Can you provide a bit more background on this? I'm lost  :Smile: 

What do you exactly accomplish with these changes? Does the wireless connection come up as soon as the wired one goes down for example?

----------

## tubs

When you bond two physical devices, (eth0 and eth1 in this example) you create a virtual device (bond0) which will access either eth1 or eth0 (depending on your settings) and when one of them is unavailable, it will access the other. You do not always need to assign IPs and other config to the physical devices either (but I believe you can if you choose to), only the virtual device. 

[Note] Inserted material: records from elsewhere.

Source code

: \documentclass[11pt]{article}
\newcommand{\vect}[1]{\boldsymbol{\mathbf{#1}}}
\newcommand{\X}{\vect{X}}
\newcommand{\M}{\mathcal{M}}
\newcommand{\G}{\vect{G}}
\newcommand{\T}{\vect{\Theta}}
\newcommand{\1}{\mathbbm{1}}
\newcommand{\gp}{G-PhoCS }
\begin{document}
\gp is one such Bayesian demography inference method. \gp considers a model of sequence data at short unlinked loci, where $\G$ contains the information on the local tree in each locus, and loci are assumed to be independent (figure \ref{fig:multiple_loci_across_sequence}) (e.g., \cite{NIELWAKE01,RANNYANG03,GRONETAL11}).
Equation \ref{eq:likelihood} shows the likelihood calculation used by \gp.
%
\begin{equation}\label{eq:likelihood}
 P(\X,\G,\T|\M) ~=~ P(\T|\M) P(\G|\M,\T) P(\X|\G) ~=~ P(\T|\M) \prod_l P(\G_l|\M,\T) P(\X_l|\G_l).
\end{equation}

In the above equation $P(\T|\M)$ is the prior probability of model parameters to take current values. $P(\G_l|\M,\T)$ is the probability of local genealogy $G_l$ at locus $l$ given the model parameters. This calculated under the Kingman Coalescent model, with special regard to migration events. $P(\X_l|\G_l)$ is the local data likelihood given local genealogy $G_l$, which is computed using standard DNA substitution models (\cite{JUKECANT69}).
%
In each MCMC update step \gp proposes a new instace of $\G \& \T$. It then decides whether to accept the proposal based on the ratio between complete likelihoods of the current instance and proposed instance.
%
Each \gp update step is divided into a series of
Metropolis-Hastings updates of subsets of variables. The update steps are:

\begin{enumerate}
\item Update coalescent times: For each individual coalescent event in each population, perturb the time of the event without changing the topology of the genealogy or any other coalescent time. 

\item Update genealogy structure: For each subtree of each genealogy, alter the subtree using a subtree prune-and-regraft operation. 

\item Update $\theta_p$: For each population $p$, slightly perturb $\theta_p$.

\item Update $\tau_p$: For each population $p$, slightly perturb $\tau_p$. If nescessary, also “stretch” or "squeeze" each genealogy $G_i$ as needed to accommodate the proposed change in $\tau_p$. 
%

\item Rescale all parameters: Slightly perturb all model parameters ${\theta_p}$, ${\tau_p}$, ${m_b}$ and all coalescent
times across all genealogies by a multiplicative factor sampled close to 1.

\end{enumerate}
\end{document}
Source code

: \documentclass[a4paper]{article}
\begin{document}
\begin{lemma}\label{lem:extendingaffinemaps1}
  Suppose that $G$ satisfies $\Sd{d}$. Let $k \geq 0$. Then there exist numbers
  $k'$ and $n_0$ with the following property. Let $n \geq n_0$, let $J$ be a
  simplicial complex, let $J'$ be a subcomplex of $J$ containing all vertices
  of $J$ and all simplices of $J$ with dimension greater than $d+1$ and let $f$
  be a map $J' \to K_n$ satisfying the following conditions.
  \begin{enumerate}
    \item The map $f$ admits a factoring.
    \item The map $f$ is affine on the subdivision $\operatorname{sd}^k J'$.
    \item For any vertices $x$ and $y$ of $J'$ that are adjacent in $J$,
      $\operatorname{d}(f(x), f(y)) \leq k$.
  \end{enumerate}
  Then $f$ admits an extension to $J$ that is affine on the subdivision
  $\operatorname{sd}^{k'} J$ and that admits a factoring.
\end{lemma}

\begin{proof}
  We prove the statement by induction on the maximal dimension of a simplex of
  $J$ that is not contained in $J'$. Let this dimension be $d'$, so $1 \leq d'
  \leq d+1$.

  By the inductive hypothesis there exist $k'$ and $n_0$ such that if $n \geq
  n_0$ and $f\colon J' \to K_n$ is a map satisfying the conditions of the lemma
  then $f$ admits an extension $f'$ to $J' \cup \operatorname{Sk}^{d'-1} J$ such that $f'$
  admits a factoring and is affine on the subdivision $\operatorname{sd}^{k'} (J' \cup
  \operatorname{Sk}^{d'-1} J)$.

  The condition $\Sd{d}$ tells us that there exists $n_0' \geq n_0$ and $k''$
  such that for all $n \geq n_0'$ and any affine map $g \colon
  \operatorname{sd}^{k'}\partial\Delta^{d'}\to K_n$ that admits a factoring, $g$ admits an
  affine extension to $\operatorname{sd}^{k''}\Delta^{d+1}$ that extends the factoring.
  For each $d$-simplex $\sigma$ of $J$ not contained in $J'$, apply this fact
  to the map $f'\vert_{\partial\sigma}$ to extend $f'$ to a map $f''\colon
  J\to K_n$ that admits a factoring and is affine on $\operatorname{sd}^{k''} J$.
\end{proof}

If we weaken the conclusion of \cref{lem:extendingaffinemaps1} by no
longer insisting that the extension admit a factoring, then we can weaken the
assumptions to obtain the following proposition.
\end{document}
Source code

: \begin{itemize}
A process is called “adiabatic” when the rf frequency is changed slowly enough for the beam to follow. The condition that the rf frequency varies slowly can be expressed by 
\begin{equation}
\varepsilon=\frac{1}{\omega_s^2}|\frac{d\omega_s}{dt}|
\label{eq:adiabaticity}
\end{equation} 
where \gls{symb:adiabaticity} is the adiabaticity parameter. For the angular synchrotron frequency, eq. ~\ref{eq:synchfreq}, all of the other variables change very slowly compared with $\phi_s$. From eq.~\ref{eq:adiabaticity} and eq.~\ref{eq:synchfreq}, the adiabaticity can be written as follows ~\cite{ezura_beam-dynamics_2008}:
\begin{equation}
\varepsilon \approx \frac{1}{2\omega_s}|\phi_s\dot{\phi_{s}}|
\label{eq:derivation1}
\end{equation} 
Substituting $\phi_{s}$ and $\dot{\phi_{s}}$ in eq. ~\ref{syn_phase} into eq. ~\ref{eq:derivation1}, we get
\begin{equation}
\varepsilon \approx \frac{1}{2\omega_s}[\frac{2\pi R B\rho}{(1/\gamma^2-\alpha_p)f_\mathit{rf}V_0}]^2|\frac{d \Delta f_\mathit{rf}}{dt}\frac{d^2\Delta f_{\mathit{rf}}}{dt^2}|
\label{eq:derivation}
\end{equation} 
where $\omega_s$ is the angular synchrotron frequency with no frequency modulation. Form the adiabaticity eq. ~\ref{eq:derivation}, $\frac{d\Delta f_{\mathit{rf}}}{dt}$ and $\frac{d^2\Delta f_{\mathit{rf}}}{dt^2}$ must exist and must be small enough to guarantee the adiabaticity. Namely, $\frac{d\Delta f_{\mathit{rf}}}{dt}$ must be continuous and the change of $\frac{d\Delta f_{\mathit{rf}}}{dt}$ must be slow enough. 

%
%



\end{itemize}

Please correct me if anything I have written above is wrong, as I am still new to bondage myself :D

Nice first post, trazillion. I like it.

----------

## trazillion

tubs, that's essentially correct.  The exact usage of the enslaved devices in the bond device is dependent on the mode.  Here I'm using it in active-backup mode, which means it will choose which ever interface is up.  Note that I'm also specifying the primary interface as the Wired network, which means it gets preference when both are up (since it's usually the fastest).  Most of the other uses for the bonding driver are for load balancing or a more primtive fault tolerance that broadcasts on all slave interfaces.  I've never tried that mode, though it seems slower and less desirable for this purpose (and might confuse AP/routers as the same MAC would come from different interfaces).

----------

## Darknight

This is going in my bookmarks for later trial  :Cool: 

----------

## XenoTerraCide

yes I was thinking about trying something like this. although I'm not sure how well it will work with mine. currently using ndiswrapper, but I have an atheros pcmcia card, and should probably try madwifi.

----------

## scoobydu

 *Darknight wrote:*   

> This is going in my bookmarks for later trial 

 

Definately.

Thanks for the howto, sounds useful.

----------

## XenoTerraCide

Ok now I've come back to it. I've one concern I like this Idea but my wireless card is a pcmcia card will bonding have problem's if my second nic isn't present at all.

----------

## trazillion

 *XenoTerraCide wrote:*   

> Ok now I've come back to it. I've one concern I like this Idea but my wireless card is a pcmcia card will bonding have problem's if my second nic isn't present at all.

 

The scripts should default to dhcp on the wired connection, in that case.  ifenslave will generate a warning message about not being able to add the wireless card to the bond, but it will add the wired, anyway.

----------

## vicaya

Yeah, tried with ndiswrapper, can't make it work. Until the new bcm43xx driver is usable without additional kernel patches, the new baselayout (>= 1.12) with netplug and wpa_supplicant is an acceptable alternative (using the usual routing metric trick,) i.e., it's not seemless for a ssh session, but works fine with web and torrents  :Smile: 

----------

## maiku

I should also like to add that adding options to a module in /etc/modules.autoload.d/kernel-2.6 will be ignored by modprobe, and idiots like me are going to modprobe bonding in without adding the options at the end.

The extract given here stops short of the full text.